ДАНИИЛ ЗАТОЧНИК
XIII ВЕК
Между двумя героями этой странички около четырех веков. Что же их объединяет? Почему, хотя они оба и не мнили себя виршеписцами, что когда-то звучало вовсе не насмешливо, составитель все же решил включить выдержки из их исповедей в антологию именно поэзии? Когда Достоевский говорил, что "красота спасет мир", я думаю, он имел в виду не только красоту пейзажей, а и красоту духовную, красоту отважных поступков, из которых я бы выделил мужество независимого мышления. Именно это мужество и есть одна из высших форм поэзии жизни, без которой нет поэзии как таковой.

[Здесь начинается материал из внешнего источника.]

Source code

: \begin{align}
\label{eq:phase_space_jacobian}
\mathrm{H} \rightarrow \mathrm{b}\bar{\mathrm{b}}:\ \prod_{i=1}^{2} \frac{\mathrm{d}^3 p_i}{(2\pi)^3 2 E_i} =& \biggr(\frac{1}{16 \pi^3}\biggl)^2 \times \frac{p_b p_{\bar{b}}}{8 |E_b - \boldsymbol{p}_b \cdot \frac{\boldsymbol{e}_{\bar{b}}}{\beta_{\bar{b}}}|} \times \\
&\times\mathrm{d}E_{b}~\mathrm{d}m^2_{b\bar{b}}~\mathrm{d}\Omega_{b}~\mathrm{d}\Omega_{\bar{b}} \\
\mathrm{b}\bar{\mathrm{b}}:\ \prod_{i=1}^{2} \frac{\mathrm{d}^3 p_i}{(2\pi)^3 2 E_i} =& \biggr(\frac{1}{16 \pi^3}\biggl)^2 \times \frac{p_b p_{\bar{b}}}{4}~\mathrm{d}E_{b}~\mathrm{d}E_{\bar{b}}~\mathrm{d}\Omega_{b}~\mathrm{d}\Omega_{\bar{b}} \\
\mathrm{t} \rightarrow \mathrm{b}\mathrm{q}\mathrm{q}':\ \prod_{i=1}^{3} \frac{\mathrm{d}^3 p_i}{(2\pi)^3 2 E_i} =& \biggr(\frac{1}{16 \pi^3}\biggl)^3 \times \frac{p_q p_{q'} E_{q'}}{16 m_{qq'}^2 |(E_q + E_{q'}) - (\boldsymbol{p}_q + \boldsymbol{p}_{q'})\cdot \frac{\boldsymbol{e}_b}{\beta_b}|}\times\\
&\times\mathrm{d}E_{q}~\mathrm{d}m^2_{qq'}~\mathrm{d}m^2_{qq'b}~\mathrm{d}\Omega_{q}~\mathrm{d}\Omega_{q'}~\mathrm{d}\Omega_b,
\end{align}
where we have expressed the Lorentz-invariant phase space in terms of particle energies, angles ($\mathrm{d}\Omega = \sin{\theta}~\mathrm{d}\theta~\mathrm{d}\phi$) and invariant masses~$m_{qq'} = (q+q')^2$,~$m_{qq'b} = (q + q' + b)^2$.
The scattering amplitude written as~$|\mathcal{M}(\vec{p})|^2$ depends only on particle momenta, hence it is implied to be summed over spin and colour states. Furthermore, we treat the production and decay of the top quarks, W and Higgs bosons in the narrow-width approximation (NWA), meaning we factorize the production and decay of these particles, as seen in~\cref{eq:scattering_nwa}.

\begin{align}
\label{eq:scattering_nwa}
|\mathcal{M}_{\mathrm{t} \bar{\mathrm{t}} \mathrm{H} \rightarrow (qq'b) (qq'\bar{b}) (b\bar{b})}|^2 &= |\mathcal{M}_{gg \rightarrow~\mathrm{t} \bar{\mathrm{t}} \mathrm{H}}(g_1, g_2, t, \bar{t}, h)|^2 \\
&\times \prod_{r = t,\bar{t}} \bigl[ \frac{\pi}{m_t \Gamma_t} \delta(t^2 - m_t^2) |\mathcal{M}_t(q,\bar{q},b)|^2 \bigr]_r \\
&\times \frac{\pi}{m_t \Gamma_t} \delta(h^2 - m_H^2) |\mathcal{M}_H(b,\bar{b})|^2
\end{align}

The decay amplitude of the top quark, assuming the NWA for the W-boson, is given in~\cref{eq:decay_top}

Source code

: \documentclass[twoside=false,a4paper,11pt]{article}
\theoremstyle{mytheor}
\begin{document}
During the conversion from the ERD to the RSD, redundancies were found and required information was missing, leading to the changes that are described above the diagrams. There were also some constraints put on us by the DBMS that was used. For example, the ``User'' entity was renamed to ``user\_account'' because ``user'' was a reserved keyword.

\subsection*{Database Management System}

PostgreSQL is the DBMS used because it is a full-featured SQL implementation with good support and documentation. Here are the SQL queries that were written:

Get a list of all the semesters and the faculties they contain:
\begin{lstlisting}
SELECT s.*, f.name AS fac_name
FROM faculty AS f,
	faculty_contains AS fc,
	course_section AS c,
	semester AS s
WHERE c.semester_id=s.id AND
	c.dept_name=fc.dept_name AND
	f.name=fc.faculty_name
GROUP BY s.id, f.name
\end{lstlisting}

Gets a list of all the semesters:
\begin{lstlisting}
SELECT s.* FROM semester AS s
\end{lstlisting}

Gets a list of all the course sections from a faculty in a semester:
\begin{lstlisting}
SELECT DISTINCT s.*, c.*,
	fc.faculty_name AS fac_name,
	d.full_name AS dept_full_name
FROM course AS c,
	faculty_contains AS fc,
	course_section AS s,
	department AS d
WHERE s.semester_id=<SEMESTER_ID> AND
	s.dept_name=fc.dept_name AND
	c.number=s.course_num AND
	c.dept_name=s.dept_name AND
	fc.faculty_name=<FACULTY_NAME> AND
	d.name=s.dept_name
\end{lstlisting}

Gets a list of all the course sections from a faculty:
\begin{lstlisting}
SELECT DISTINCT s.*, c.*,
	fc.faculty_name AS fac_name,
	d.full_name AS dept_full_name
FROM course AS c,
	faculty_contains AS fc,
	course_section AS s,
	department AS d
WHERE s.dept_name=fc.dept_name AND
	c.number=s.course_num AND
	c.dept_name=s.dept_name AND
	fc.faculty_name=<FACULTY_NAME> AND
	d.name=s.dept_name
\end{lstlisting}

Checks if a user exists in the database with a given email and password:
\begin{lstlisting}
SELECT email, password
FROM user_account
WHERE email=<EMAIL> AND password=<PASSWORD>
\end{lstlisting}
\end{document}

Даниил Заточник жил в ХIII веке. На Древней Руси водилось выражение "милостник", означавшее любимца, покровительствуемого кем-либо случайного человека (по настроению милостивца). Даниил Заточник был, очевидно, княжеским милостником. Его уникальное "Моление" написано в форме литературного послания к переяславско-суздальскому князю Ярославу Всеволодовичу. Перед нами древнерусский интеллигент-разночинец, не то чтобы глубоко образованный, но с довольно широкой нахватанностью и с типичной для разночинцев ущемленностью от несовпадения амбициозных идеалов и унизительного положения выпрашивателя. Из таких людей вышли и литературные персонажи - Раскольников, Базаров, и реальные исторические фигуры - Белинский, Писарев, а впоследствии и некоторые примкнувшие к советской власти либералы, ставшие уже не княжескими, а большевистскими "милостниками". Даниил Заточник ясно понимал, что при традиционной пирамидальной структуре власти на Руси "лучше служить царю в дерюге, чем в багрянице на боярском дворе", ибо положение самых именитых, соболиношубейных бояр было не менее зыбко, чем положение самых мерседесошестисотных олигархов сегодня. Несмотря на свое загнанное положение, Даниил Заточник, прикрываясь червленым щитом прославления княжеской власти, осмелился на первый опыт антибюрократической русской публицистики. А его генетическая близость к фольклорным истокам иногда поднимала его полумоление-полупамфлет до афористичности народной поэзии.
Делилась Русь на нищих и счастливцев,
на милостников и на милостивцев.
Был милостником Даниил Заточник.
Он был своих несчастий сам источник.
Когда на свете то война, то тризны,
все милости случайны и капризны.
Когда у власти не лицо, а морда,
то просто невозможно - клянчить гордо.
И могут к полу прирасти колени,
привыкнув попрошайничать в моленье.
На что была надежда Даниила?
На то, чтоб власть поласковей давила?
Но в нем надежда все же не сломилась,
что можно постоянной сделать милость.
Лишь тот, кто верить в это не лзнивец -
не милостник уже, а милостивец.
Из "Моления Даниила Заточника"
Как олово пропадает, когда его часто плавят, так и человек, когда он много бедствует. Никто ведь не может ни пригоршнями соль есть, ни в горе разумным быть; всякий человек хитрит и мудрит о чужой беде, а о своей не может смыслить. Злато плавится огнем, а человек напастями; пшеница, хорошо перемолотая, чистый хлеб дает, а человек в напасти обретает ум зрелый. Моль, княже, одежду ест, а печаль - человека; печаль человеку кости сушит.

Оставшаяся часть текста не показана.